Some clarifications + quick thoughts on Sam’s points:
The contest isn’t aimed primarily/exclusively at established ML researchers (though we are excited to receive submissions from any ML researchers who wish to participate).
We didn’t optimize our contest to attract established researchers. Our contests are optimized to take questions that we think are at the core of alignment research and present them in a (somewhat less vague) format that gets more people to think about them.
We’re excited that other groups are running contests that are designed to attract established researchers & present different research questions.
All else equal, we think that precise/quantifiable grading criteria & a diverse panel of reviewers are preferable. However, in our view, many of the core problems in alignment (including goal misgeneralization and corrigibility) have not been sufficiently well-operationalized to have precise/quantifiable grading criteria at this stage.
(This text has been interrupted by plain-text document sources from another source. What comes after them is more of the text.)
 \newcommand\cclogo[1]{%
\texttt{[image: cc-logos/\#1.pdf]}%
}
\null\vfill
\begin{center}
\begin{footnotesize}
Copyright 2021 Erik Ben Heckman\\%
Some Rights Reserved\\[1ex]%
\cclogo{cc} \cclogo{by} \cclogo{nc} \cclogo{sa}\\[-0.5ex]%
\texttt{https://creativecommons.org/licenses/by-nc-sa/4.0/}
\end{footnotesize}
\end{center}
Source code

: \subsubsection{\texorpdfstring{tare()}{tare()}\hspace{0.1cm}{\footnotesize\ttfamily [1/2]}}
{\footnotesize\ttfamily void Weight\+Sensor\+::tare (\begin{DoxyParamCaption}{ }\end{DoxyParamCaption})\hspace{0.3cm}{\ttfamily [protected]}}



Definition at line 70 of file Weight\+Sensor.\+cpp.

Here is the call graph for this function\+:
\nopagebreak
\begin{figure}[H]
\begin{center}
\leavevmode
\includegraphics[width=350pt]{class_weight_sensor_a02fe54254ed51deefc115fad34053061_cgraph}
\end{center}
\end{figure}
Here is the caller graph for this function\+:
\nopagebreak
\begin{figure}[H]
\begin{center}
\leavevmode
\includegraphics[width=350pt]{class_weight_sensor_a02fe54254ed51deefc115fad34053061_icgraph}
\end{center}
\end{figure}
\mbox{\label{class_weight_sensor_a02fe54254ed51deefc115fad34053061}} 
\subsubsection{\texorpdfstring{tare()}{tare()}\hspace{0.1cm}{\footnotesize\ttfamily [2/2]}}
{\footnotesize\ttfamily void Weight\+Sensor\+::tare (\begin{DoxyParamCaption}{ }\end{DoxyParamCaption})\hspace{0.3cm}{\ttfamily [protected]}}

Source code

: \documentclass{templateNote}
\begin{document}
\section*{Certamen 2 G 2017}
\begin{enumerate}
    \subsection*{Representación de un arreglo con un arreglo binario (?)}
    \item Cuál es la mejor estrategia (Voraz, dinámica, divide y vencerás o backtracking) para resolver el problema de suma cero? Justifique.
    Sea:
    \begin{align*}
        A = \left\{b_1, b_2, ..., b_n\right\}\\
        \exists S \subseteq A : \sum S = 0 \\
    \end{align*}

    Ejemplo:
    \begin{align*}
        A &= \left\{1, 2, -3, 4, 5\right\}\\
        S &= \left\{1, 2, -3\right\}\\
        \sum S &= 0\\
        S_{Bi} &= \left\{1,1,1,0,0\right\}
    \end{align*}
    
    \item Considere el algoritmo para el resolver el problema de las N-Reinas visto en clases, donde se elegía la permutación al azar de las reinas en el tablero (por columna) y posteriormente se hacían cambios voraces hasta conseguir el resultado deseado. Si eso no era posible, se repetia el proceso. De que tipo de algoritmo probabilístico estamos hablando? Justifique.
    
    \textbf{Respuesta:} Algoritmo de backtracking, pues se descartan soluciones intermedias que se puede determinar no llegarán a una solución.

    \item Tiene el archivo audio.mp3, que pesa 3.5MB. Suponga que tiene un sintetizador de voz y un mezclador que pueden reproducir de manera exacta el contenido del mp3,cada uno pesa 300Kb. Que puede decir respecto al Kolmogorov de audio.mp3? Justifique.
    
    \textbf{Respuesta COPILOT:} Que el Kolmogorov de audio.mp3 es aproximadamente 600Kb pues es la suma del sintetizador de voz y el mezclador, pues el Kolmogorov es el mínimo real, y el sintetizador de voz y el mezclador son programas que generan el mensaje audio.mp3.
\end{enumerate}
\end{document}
This response does not convince me.
Concretely, I think that if I’d show the prize to people in my lab and they actually looked at the judges (and I had some way of eliciting honest responses from them), I’d think that >60% would have some reactions according to what Sam and I described (i.e. seeing this prize as evidence that AI alignment concerns are mostly endorsed by (sometimes rich) people who have no clue about ML; or that the alignment community is dismissive of academia/peer-reviewed publishing/mainstream ML/default ways of doing science; or … ).
Your point 3.) about the feedback from ML researchers could convince me that I’m wrong, depending on whom exactly you got feedback from and how that looked like.
By the way, I’m highlighting this point in particular not because it’s highly critical (I haven’t thought much about how critical it is), but because it seems relatively easy to fix.